• [Exercise aim]
How many lines in the records below hold the string "standard"? Answer with the number alone.

== == ==

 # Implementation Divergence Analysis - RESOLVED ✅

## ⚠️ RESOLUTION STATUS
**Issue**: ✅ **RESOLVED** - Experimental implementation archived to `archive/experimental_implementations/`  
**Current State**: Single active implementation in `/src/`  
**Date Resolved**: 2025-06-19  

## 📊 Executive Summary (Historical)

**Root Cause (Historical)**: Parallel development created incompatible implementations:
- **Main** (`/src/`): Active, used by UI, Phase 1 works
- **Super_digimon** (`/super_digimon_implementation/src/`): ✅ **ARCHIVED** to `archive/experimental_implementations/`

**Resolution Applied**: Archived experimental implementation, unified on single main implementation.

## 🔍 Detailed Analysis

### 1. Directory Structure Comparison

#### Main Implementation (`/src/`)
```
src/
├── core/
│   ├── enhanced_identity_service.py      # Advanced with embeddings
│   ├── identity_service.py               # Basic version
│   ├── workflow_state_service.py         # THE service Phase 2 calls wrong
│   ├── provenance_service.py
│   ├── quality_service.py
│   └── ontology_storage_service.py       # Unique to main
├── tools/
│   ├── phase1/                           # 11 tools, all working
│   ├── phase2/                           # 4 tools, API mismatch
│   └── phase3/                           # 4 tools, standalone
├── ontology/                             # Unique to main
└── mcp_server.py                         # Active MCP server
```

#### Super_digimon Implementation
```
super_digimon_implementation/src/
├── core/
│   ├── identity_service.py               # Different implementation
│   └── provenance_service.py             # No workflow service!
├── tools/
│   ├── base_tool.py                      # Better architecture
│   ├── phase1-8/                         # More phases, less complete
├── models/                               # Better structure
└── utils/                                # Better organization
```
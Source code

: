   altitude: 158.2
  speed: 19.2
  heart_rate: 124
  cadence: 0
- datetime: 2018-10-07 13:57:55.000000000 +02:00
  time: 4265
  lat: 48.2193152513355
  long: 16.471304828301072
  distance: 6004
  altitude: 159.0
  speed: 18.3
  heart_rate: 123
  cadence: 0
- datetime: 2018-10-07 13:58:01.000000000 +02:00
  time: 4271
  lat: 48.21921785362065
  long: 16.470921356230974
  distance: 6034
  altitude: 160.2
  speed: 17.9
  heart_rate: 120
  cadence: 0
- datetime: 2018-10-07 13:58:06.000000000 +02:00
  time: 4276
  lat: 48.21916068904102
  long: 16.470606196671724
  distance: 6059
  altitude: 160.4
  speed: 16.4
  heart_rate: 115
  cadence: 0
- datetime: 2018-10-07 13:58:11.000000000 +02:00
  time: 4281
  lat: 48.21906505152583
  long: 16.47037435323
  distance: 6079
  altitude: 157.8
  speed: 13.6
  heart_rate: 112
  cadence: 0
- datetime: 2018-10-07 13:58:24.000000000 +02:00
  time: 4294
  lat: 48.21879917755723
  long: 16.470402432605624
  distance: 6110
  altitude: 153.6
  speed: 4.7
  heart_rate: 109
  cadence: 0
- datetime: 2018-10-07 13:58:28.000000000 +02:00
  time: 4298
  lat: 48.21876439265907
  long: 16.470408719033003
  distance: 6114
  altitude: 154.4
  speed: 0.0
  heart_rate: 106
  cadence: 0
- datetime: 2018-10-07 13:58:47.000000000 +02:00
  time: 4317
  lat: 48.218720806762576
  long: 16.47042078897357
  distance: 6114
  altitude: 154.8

== == ==

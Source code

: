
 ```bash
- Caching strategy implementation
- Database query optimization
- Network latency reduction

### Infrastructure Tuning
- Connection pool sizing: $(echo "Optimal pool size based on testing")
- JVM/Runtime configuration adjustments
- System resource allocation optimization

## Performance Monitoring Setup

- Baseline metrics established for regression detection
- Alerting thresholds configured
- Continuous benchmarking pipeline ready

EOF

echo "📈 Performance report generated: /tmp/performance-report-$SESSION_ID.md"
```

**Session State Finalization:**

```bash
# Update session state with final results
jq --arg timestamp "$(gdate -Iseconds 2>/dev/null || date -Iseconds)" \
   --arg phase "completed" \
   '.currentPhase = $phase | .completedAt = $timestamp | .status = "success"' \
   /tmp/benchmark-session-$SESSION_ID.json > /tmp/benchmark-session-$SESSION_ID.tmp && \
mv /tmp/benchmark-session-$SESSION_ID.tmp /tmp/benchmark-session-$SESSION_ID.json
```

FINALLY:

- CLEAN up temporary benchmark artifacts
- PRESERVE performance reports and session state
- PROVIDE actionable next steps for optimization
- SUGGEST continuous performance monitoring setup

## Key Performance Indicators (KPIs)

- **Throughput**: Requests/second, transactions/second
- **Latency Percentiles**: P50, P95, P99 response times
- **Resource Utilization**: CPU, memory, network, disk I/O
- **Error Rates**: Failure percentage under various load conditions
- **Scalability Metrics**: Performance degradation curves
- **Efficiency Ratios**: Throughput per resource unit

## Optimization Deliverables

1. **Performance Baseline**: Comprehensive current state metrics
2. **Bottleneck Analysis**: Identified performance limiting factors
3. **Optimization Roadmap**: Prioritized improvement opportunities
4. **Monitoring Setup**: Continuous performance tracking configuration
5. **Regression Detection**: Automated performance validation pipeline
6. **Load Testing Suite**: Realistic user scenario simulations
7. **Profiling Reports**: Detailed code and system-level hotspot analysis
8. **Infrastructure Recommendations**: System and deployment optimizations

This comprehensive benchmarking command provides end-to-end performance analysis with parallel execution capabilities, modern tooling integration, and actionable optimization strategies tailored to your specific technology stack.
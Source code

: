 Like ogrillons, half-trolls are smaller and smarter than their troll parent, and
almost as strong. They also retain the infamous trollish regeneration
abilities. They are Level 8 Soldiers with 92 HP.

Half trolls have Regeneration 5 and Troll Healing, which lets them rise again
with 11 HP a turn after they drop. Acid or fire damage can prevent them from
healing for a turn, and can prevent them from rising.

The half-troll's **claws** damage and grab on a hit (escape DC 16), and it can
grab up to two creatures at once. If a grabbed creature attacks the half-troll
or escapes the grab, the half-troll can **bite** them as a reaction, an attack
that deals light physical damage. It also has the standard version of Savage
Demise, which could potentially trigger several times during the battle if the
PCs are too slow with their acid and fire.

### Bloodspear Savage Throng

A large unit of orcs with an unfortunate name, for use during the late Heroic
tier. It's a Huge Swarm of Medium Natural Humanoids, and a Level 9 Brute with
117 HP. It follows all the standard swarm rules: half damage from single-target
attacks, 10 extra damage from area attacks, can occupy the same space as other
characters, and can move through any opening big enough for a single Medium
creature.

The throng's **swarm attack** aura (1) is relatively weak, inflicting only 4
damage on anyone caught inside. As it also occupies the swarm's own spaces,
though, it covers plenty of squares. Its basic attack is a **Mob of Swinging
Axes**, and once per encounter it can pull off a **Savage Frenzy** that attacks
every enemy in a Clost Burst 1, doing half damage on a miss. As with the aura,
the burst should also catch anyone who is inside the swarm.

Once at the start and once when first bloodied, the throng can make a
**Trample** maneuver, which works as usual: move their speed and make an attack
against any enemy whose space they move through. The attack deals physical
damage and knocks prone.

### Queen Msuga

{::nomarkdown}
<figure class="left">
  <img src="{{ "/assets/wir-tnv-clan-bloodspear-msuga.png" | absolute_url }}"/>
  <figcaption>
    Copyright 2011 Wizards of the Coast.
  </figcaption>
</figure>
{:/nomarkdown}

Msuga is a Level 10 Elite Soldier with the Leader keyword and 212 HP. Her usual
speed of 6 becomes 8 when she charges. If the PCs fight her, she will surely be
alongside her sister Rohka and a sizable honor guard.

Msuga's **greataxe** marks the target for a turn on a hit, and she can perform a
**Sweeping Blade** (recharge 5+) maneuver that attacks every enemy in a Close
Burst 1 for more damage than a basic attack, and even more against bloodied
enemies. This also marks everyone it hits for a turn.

== == ==

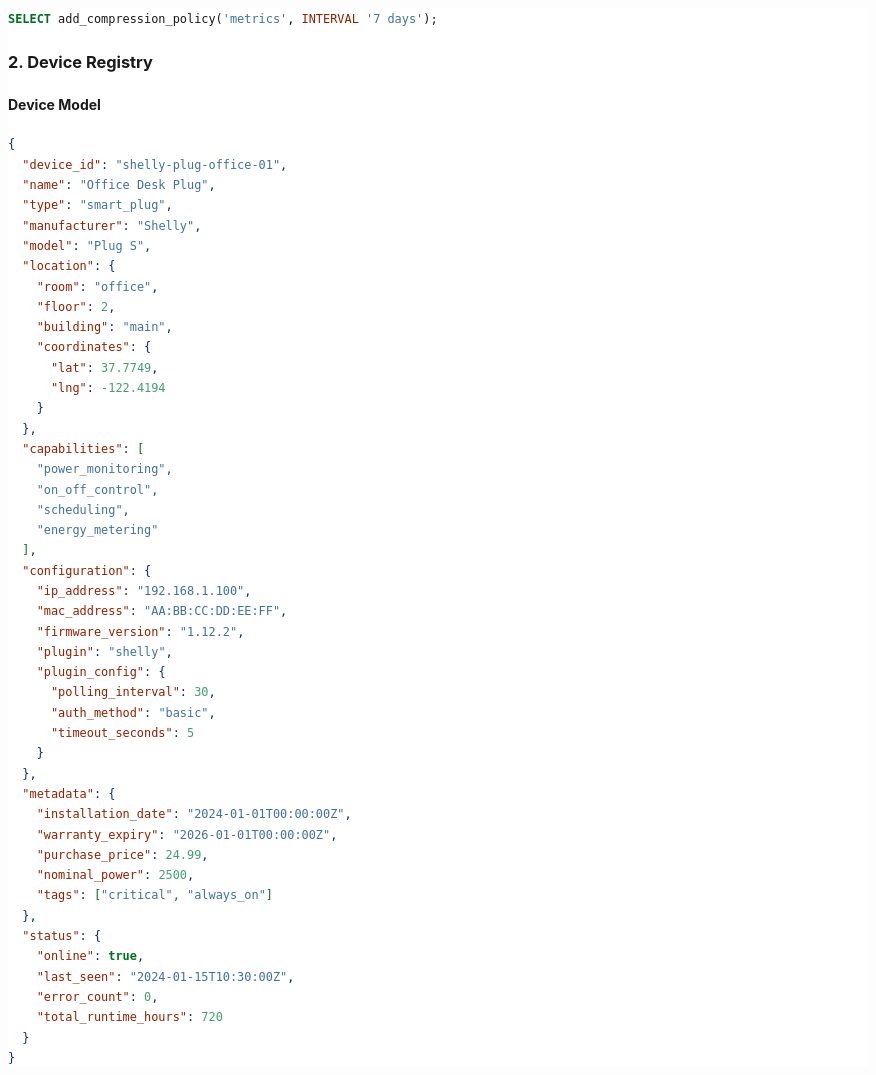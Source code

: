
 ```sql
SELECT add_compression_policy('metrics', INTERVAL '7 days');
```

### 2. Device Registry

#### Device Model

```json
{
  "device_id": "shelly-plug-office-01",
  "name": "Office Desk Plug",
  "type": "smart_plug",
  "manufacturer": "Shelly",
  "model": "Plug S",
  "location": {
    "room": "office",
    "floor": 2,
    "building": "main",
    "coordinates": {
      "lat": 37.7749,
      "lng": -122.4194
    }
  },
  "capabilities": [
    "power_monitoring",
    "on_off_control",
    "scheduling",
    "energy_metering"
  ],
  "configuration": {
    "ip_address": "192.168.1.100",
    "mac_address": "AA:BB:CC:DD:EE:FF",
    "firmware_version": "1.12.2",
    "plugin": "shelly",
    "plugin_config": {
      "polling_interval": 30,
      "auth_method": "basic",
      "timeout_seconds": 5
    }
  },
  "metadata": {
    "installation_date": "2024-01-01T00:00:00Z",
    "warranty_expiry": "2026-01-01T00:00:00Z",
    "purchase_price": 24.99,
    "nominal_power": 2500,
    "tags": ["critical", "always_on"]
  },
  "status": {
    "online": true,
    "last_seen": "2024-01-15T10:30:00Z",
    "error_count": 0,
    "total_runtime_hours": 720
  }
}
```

== == ==

• [Exercise answer]
2